═══ EXCERPTED DATA ═══
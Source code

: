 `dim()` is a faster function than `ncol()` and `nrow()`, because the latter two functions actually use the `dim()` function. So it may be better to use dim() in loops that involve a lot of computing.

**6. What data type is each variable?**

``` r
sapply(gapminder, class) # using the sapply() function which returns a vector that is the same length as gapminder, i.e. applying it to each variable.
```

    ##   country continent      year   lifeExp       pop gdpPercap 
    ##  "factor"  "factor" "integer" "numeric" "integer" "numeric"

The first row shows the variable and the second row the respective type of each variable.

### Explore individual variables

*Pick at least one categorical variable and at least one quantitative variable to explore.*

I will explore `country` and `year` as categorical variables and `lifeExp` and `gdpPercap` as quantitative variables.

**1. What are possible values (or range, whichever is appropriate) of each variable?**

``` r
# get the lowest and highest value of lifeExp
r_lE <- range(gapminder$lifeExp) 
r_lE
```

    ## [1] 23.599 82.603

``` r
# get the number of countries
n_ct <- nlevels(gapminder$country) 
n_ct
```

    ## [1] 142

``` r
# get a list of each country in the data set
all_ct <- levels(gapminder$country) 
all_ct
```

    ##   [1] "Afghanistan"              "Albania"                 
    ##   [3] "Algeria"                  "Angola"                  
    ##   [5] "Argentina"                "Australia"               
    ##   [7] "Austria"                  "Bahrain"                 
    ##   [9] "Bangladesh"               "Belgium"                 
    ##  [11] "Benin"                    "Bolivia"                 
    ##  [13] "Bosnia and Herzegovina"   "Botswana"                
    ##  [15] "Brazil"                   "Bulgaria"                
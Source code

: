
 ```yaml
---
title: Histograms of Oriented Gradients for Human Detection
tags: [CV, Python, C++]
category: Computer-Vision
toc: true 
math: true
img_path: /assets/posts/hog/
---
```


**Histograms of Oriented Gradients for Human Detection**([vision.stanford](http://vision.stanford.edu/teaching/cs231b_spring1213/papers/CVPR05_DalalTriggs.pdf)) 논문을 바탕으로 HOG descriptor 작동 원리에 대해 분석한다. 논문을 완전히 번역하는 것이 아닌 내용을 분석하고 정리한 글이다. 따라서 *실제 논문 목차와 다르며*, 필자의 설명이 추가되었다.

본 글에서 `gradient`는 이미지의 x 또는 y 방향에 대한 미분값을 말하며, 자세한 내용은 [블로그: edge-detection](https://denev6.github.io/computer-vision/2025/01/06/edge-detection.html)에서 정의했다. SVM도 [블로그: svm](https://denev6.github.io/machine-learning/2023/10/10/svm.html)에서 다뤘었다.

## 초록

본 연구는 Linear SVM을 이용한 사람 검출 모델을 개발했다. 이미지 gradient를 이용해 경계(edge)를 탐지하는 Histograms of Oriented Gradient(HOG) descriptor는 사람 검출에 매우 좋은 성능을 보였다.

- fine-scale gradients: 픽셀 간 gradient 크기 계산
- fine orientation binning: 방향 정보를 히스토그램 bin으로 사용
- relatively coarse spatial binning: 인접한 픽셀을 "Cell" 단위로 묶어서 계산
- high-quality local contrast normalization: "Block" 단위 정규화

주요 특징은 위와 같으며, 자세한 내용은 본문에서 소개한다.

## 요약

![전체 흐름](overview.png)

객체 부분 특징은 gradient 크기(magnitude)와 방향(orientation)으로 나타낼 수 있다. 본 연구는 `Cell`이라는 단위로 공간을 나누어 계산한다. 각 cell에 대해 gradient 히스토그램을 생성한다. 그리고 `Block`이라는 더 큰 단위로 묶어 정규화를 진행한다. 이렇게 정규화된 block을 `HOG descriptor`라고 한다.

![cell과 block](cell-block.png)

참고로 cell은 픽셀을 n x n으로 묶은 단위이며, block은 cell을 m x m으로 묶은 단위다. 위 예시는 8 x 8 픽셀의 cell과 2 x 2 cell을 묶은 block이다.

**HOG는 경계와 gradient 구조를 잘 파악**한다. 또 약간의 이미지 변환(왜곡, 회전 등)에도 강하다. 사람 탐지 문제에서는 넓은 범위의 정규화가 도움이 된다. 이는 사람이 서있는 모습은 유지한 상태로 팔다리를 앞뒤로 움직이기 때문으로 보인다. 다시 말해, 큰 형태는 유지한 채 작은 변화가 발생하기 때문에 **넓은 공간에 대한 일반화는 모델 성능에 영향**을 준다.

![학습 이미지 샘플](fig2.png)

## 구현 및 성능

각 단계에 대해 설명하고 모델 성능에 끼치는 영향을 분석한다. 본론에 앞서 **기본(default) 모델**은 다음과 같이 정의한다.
═══
*YOUR TASK*
Your answer must be the lines above, unchanged, from the first one through the line that holds "lot of computing.", inclusive, and no others.

*OUTPUT BELOW*
Source code

: `dim()` is a faster function than `ncol()` and `nrow()`, because the latter two functions actually use the `dim()` function. So it may be better to use dim() in loops that involve a lot of computing.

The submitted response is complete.